Por mais orgulho que os moradores de Fernäo Cardin e Vidigal tenham do saneamento de seu bairro, pouco do progresso será percebido pelo visitante. A primeira vista se vê até hoje as favelas levantadas pelas próprias mäos em terrenos ocupados, típicas para o Rio de Janeiro. Mas a primeira vista engana. Como a comparação com a situação antes do saneamento confirma, não se pode mais falar de uma situação urbanística e de construção caótica, até perigosa e principalmente dramática no que diz respeito a higiene. Muito pelo contrário Aqui não há mais condições críticas. A satisfação, com que os moradores agora denominam seu bairro não mais como favela, mas como Bairro, como um quarteirão normal de residências, tem portanto um fundamento. Essa também deve ter sido a opinião do júri do"Verônica Rudge Green Prize in Urban Design" quando concedeu ao arquiteto responsável pelas melhorias urbanísticas e arquitetônicas de Fernão Cardin, Vidigal, Salgueiro, Fubá-Campinho, Rio das Pedras a outras favelas, Jorge Mario Jáuregui o Premio de Urbanismo da Harvad University. Com essa premiação a atenção pública cresceu não só para a obra do arquiteto argentino que trabalha no Rio, mas também para o Programa Favela-Bairro da cidade do Rio de Janeiro como um todo. Na frente da homenagem está claramente a realização de concepção e criação de Jáuregui e não - como poderia se pensar - o significado político e social desse neste sentido sem dúvida importante Programa. Como sempre, o júri - ele estava esta vez sob a direção de Rodolfo Machado (Machado and Silvetti Associates, Boston) - julgou também esta vez em primeira linha a qualidade de planejamento e arquitetura dos trabalhos. Antes de Jáuregui foram homenageados em 1988 Ralph Erskine e Álvaro Siza, 1990 a cidade de Barcelona, 1993 Fumihiko Maki e Luigi Snozzi, 1996 a cidade do México e em 1998 Norman Foster. Assim a realização de Jáuregui só foi possível dentro do quadro de Favela-Bairro.

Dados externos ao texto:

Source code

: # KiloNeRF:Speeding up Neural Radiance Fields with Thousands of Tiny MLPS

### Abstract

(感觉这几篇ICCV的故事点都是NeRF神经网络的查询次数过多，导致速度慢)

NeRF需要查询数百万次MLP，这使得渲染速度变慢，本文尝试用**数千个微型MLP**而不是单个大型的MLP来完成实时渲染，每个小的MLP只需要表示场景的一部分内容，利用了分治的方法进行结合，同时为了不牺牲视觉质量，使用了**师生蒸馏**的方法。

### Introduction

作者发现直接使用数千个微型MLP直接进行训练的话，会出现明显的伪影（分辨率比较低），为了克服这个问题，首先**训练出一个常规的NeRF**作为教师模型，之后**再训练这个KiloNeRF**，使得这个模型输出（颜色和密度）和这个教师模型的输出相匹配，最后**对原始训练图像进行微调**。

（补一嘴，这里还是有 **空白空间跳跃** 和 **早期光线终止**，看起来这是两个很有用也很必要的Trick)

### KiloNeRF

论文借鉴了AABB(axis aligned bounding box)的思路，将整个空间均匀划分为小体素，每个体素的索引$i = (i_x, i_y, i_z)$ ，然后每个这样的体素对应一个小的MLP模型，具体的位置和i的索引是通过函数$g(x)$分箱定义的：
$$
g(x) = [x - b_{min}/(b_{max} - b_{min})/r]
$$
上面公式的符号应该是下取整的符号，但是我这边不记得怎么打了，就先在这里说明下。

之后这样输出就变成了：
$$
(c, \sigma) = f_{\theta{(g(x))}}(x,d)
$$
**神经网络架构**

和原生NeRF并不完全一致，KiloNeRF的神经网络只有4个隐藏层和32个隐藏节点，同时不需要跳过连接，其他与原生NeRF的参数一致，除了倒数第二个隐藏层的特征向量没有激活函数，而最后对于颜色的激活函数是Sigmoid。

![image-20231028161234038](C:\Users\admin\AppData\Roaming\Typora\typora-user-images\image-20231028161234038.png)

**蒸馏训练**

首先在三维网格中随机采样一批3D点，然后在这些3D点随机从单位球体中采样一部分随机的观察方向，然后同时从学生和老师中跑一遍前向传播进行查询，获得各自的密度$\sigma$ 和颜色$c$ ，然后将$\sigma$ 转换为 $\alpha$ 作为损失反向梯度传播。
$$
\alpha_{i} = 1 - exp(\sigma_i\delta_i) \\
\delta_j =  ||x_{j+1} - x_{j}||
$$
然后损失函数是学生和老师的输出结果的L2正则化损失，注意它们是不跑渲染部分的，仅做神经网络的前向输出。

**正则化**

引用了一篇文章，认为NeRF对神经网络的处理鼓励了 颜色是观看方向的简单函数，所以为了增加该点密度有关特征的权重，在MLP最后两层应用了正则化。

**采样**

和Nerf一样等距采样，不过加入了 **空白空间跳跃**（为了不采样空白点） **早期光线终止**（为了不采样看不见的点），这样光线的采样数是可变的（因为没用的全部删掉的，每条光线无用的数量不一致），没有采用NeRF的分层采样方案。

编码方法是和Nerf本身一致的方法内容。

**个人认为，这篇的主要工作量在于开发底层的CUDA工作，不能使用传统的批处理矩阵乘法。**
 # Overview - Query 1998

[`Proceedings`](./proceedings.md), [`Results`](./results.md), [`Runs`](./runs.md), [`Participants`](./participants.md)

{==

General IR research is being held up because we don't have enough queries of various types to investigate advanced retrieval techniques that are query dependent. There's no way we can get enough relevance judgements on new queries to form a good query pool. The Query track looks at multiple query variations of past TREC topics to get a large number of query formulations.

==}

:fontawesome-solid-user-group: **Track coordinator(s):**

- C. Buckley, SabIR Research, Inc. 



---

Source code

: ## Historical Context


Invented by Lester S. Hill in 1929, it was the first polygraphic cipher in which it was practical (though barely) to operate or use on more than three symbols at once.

O programa visa a integraçäo urbanística das favelas como condição para a integração na sociedade de seus moradores. Ao contrário de programas anteriores com visão parecida, exclui-se de antemão a possibilidade de derrubar as casas supostamente inferiores e sua reposição por uma versão similar da arquitetura burguesa dos quarteirões de sua vizinhança. Pelo contrário, trata-se de fortalecer e ampliar as estruturas urbanísticas e com isso, também as sociais. O trato respeitoso com as construções existentes é parte fixa desta nova estratégia. No início do trabalho de planejamento havia os levantamentos detalhados das condições. Jorge Mario Jáuregui e os colaboradores de seu escritório Planejamento Arquitetônico e Ambiental (PAA) realizaram este trabalho com uma exatidão rara para trabalhos sociais. Da vista do arquiteto tinha que ser assim, afinal a informações obtidas serviriam para compreender a vida das pessoas em suas habitações. Tratava-se da forma e intensidade das utilizações das áreas públicas, de identificar vizinhanças e conexões no transporte público na confusão construída, mas também de identificar zonas de problemas. Necessariamente destes estudos foram realizados em plena concordância dos moradores, com suas organizações de administração e outros grupos de interesse - dos quais em algumas favelas fazem parte grupos parecidos com a máfia e bandos de traficantes. Um trabalho em conjunto desta natureza exigiu dos arquitetos alta capacidade de conversar sem preconceito e competência social.

Somente com a base do detalhamento dos inventários sociais e físicos Jáuregui formulou propostas, como a qualidade de vida das pessoas pode ser melhorada no local. Tratava-se também, mas não somente, do asfaltamento dos caminhos, do levantamento de um sistema de esgoto e a melhoria do fornecimento de água, eletricidade, telefone... Quase tão importante parecia verificar o local, tamanho e forma de praças, áreas verdes e áreas de esporte. Ao mesmo tempo otimizadas as linhas das ruas. Também se tratava de construir instalações comunitárias, creches, escolas e centros de saúde. Os últimos eram colocados quando possível direcionados como elementos urbanísticos. Isoladamente todas estas construções parecem insignificantes, na soma porém elas são de grande impacto. Construções residenciais só eram derrubadas se atrapalhavam a realização de um dos projetos e então também somente com a concordância dos representantes da comunidade. Normalmente os envolvidos podiam ser acomodados em construções novas no local. Jorge Mario Jáuregui não é o único arquiteto que trabalha com o Projeto Favela-Bairro, mas ele imprimiu o Programa mais que qualquer outro. Ele foi o primeiro que reconheceu o potencial de inovação da nova tarefa e o transformou em planejamento. É nisto que se baseia seu sucesso nas respectivas concorrências arquitetônicas. O reconhecimento que sua realização alcançou entre os moradores assim como nas mídias, foi proveitoso para todo o Programa. Com cada novo projeto Jáuregui ganhava mais conhecimentos de obstáculos específicos, mas também das questões legais e possibilidades criativas da tarefa.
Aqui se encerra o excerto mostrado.